Müsilaj Nedir?
Geçen Sabah evden Denize doğru bakıyordum, denizin üzerindeki köpük gibi birikintilere gözüm takıldı, küçük çaplı bir araştırma yaptıktan sonra bu katmanın Müsilaj olduğunu öğrendim.
Marmara Denizi´nin yüzeyinde sarı-kahverengi renklerde görülen yapışkan kümeler müsilaj olarak adlandırılırken balıkçıların ağlarını kaplayacak kadar yoğunlaşabiliyor. Balıkçıların salya ya da köpük dediği müsilaj, mikroskobik deniz alg (bitkilerine) türlerinin aşırı artışıyla başlıyor. Biyolojik ve kimyasal koşullarla doğal oluşan müsilaj bitkisel canlıların aşırı çoğalması ve deniz sıcaklığının yükselmesiyle oluşuyor. Rüzgarsız ve sakin denizlerde kendini daha çok gösteren müsilaj, doğal olmasına rağmen aşırı çoğalınca ekosisteme zarar verebiliyor. Balıkçıların ağlarını kaplayan müsilaj, Marmara Denizi´nde dalış yapan balık adamların kameralarına yansıyacak şekilde çoğaldı.
Müsilaja yol açan fitoplanktonun ekosistemin devamı için çok önemli olan fotosentez olayının bir parçası olduğunu ama bu denli çoğalmasının sorun oluşturduğunu düşünmekteyiz. “Ölüp parçalanma sürecinde meydana gelen bakteriyel faaliyetle müsilajlı yığınlar oluşuyor. Kıyı alanlarında artan insan faaliyetleriyle evsel ve endüstriyel atıklar denizlere ulaşarak müsilajın etkisini arttırıyor”

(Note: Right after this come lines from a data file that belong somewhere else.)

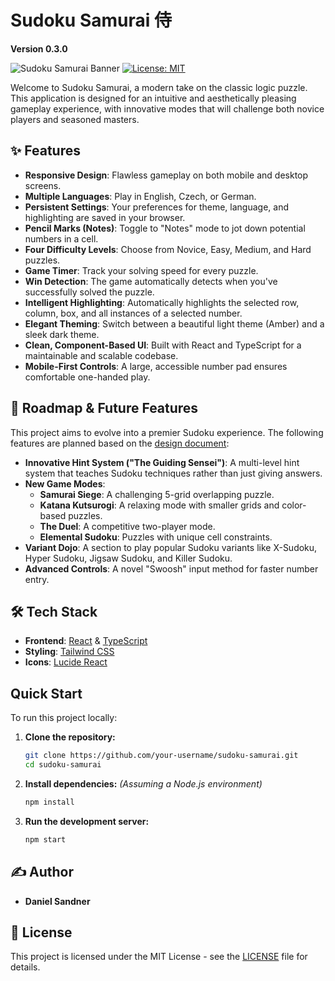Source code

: # Sudoku Samurai 侍

**Version 0.3.0**

![Sudoku Samurai Banner](https://img.shields.io/badge/Sudoku-Samurai-red?style=for-the-badge&logo=data:image/svg+xml;base64,PHN2ZyB4bWxucz0iaHR0cDovL3d3dy53My5vcmcvMjAwMC9zdmciIHdpZHRoPSIyNCIgaGVpZ2h0PSIyNCIgdmlld0JveD0iMCAwIDI0IDI0IiBmaWxsPSJub25lIiBzdHJva2U9IndoaXRlIiBzdHJva2Utd2lkdGg9IjIiIHN0cm9rZS1saW5lY2FwPSJyb3VuZCIgc3Ryb2tlLWxpbmVqb2luPSJyb3VuZCI+PHBhdGggZD0iTTMgM2g3djdoLTd6Ii8+PHBhdGggZD0iTTE0IDNoN3Y3aC03eiIvPjxwYXRoIGQ9Ik0xNCAxNGg3djdoLTd6Ii8+PHBhdGggZD0iTTMgMTRoN3Y3aC03eiIvPjwvc3ZnPg==)
[![License: MIT](https://img.shields.io/badge/License-MIT-yellow.svg?style=flat-square)](https://opensource.org/licenses/MIT)

Welcome to Sudoku Samurai, a modern take on the classic logic puzzle. This application is designed for an intuitive and aesthetically pleasing gameplay experience, with innovative modes that will challenge both novice players and seasoned masters.

## ✨ Features

-   **Responsive Design**: Flawless gameplay on both mobile and desktop screens.
-   **Multiple Languages**: Play in English, Czech, or German.
-   **Persistent Settings**: Your preferences for theme, language, and highlighting are saved in your browser.
-   **Pencil Marks (Notes)**: Toggle to "Notes" mode to jot down potential numbers in a cell.
-   **Four Difficulty Levels**: Choose from Novice, Easy, Medium, and Hard puzzles.
-   **Game Timer**: Track your solving speed for every puzzle.
-   **Win Detection**: The game automatically detects when you've successfully solved the puzzle.
-   **Intelligent Highlighting**: Automatically highlights the selected row, column, box, and all instances of a selected number.
-   **Elegant Theming**: Switch between a beautiful light theme (Amber) and a sleek dark theme.
-   **Clean, Component-Based UI**: Built with React and TypeScript for a maintainable and scalable codebase.
-   **Mobile-First Controls**: A large, accessible number pad ensures comfortable one-handed play.

## 🚀 Roadmap & Future Features

This project aims to evolve into a premier Sudoku experience. The following features are planned based on the [design document](./docs/development/plan.md):

-   **Innovative Hint System ("The Guiding Sensei")**: A multi-level hint system that teaches Sudoku techniques rather than just giving answers.
-   **New Game Modes**:
    -   **Samurai Siege**: A challenging 5-grid overlapping puzzle.
    -   **Katana Kutsurogi**: A relaxing mode with smaller grids and color-based puzzles.
    -   **The Duel**: A competitive two-player mode.
    -   **Elemental Sudoku**: Puzzles with unique cell constraints.
-   **Variant Dojo**: A section to play popular Sudoku variants like X-Sudoku, Hyper Sudoku, Jigsaw Sudoku, and Killer Sudoku.
-   **Advanced Controls**: A novel "Swoosh" input method for faster number entry.

## 🛠️ Tech Stack

-   **Frontend**: [React](https://reactjs.org/) & [TypeScript](https://www.typescriptlang.org/)
-   **Styling**: [Tailwind CSS](https://tailwindcss.com/)
-   **Icons**: [Lucide React](https://lucide.dev/)

##  Quick Start

To run this project locally:

1.  **Clone the repository:**
    ```bash
    git clone https://github.com/your-username/sudoku-samurai.git
    cd sudoku-samurai
    ```
2.  **Install dependencies:**
    *(Assuming a Node.js environment)*
    ```bash
    npm install
    ```
3.  **Run the development server:**
    ```bash
    npm start
    ```

## ✍️ Author

-   **Daniel Sandner**

## 📄 License

This project is licensed under the MIT License - see the [LICENSE](LICENSE) file for details.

Balık sezonunun erken kapanmasına nedeni müsilaj yoğunluğu, Marmara Denizi´nin en büyük tehdidi oldu. Marmara´nın her yerinde yüzeyden görülebilen müsilaj, dalgıçların indikleri derinliklerde bile yoğun yapısıyla canlı yaşamına zarar veriyor. karasal ve su da ekosistem bozulmasıyla artan çevre sorununun ekonomik kayıplara neden olabileceğini ve insansal etkilerin müsilajı arttırdığını düşünüyorum. Adalar etrafında dalış yapan Dalgıçlar ise derinliklerde bile yoğunlaşan maddelerin dalış turizmini olumsuz etkilediğini söyledi. müsilaj kirliliğinin canlı yaşamını tehdit ettiğini gözlemledi.
“Dipte birikerek ekolojik tahribata neden olabilir”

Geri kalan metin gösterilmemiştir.